Star Wars: anche l’Impero ha bisogno di

Da maniaco seriale della saga di Star Wars sono affascinato dalla complessa struttura economico-sociale della Repubblica prima, e dell’Impero Galattico dopo. È un mondo di pura fantasia, ma con forti tratti di realismo: analizzarlo tra il serio e il faceto può essere istruttivo anche per chi come noi vive nell’economia del mondo reale. Non mancano sinistre analogie, almeno per me.

Al termine dell’Episodio VI: “Il ritorno dello Jedi” abbiamo lasciato le truppe ribelli in festa per la vittoria sull’Impero Galattico, messo a terra dalla distruzione della Morte Nera II durante la battaglia di Endor, nonché dalla morte di Dart Vader/Anakin Skywalker e Palpatine/Darth Sidious.
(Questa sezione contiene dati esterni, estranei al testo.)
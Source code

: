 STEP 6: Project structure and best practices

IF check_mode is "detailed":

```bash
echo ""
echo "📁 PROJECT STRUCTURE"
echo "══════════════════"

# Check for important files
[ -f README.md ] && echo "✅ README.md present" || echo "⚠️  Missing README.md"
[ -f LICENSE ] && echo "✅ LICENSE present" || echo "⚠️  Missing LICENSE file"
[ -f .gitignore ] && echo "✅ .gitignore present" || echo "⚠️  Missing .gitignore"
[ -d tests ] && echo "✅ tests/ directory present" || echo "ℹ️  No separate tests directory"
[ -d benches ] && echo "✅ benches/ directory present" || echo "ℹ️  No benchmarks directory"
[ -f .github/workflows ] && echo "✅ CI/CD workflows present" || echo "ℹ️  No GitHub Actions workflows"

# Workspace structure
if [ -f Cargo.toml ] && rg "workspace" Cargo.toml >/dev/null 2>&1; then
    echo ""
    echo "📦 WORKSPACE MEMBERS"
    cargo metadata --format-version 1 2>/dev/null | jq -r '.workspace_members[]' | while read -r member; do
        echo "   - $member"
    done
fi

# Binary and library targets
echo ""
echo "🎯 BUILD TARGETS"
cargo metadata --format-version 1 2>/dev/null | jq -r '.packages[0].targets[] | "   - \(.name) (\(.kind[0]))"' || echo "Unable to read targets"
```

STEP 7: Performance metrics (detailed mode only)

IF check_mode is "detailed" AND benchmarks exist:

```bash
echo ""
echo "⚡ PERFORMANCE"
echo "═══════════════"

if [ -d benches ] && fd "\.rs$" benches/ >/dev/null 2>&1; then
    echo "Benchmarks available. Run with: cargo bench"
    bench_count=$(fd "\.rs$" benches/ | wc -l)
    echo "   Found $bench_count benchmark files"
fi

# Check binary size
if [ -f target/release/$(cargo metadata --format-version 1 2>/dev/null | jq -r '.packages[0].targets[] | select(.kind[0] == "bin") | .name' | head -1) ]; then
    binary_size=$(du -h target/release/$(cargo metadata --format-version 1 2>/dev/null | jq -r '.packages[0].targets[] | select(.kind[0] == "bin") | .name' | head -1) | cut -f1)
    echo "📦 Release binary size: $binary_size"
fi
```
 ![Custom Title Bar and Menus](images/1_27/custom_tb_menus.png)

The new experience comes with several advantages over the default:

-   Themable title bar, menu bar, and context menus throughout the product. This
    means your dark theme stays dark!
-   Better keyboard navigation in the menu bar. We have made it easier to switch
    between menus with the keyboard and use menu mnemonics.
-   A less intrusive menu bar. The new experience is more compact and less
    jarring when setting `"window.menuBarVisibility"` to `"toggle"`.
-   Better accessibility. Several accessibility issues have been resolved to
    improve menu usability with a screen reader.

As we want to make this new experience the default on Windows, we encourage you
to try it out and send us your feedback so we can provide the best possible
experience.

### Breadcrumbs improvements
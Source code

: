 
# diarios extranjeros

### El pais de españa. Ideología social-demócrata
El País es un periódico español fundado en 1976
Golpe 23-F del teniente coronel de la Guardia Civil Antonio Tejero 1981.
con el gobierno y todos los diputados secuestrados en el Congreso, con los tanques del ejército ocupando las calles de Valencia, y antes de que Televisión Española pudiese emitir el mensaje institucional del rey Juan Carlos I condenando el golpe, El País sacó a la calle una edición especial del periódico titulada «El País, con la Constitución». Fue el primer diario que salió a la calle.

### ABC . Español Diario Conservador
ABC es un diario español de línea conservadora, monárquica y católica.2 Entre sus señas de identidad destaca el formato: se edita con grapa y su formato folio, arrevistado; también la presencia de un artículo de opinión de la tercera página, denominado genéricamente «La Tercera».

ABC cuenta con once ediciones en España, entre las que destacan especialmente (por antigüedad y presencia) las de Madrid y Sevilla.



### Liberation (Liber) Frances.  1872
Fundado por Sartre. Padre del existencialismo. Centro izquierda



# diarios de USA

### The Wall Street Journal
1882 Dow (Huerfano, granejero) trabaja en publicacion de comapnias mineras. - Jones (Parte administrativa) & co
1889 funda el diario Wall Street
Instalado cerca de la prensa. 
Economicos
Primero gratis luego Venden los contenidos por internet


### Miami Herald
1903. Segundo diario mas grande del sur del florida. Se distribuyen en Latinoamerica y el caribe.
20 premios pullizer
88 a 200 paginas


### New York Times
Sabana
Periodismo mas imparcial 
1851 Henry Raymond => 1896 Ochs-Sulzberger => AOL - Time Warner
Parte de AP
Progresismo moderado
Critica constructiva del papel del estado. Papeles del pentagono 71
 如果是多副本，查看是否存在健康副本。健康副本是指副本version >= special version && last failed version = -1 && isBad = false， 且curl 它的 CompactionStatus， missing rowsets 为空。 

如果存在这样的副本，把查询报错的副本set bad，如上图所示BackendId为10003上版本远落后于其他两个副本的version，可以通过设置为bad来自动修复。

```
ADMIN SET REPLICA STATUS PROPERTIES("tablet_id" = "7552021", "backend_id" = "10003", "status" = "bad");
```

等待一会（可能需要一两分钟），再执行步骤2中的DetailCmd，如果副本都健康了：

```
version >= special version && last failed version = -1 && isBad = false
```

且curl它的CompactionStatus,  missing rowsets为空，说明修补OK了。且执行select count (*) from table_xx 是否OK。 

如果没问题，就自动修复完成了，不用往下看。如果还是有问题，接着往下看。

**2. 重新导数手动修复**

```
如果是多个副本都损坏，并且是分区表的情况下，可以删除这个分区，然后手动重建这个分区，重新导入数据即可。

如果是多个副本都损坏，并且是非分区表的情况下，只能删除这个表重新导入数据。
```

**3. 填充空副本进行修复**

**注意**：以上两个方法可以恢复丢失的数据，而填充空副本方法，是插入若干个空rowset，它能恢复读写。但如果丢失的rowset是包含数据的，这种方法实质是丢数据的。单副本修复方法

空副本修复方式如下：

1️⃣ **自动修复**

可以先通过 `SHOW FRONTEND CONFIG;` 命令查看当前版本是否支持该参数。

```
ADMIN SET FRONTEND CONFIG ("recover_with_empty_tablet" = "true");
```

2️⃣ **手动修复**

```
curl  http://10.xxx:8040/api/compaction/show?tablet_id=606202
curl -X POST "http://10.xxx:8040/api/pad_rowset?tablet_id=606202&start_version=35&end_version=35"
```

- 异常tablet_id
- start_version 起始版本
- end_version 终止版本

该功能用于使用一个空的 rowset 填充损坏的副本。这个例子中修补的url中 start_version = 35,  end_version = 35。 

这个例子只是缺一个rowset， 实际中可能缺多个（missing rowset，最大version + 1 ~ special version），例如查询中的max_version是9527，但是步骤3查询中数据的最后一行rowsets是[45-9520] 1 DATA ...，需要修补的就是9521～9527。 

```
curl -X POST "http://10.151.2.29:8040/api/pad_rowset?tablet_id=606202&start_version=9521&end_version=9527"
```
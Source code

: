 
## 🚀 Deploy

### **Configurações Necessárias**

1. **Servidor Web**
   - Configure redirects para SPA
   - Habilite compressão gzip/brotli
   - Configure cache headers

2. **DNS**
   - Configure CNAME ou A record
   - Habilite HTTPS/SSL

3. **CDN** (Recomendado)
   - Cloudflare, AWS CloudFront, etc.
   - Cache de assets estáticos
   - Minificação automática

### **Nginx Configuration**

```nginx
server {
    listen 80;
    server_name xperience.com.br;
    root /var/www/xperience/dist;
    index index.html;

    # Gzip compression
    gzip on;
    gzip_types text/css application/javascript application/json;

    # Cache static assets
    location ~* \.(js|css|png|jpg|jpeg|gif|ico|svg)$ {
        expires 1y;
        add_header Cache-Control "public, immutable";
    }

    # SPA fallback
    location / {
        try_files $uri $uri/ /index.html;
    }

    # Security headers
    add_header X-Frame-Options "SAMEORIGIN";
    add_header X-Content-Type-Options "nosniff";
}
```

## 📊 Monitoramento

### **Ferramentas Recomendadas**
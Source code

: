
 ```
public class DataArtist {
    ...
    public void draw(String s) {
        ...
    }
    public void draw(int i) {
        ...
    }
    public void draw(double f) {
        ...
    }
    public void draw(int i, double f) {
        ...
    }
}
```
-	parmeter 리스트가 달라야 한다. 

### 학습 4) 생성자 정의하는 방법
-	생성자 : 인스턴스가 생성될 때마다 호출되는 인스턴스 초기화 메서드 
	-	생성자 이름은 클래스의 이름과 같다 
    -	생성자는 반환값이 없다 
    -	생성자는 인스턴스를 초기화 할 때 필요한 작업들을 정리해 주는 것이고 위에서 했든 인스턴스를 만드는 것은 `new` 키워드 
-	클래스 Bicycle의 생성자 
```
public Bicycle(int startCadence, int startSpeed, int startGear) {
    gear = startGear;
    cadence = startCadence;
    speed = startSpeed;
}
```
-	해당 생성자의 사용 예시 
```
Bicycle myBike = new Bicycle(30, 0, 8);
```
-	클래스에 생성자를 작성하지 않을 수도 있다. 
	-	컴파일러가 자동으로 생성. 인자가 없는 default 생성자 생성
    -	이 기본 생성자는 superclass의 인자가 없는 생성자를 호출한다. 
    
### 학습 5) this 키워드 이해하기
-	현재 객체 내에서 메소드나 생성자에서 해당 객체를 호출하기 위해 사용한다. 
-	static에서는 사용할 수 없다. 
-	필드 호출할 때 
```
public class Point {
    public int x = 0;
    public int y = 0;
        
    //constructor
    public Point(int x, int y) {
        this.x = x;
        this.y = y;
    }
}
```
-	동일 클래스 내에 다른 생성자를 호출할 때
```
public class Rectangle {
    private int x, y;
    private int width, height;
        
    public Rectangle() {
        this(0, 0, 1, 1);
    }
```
Può quindi lasciare un po’ perplessi osservare che, da quanto visto nell’Episodio VII: “Il risveglio della Forza”, svariati pianeti non se la passino granché bene. Il punto è che, pur essendo finito in rovina l’Impero Galattico, tutta la Galassia ne ha pagato le conseguenze. Inclusa l’Alleanza Ribelle vittoriosa. Tipico dei sistemi complessi.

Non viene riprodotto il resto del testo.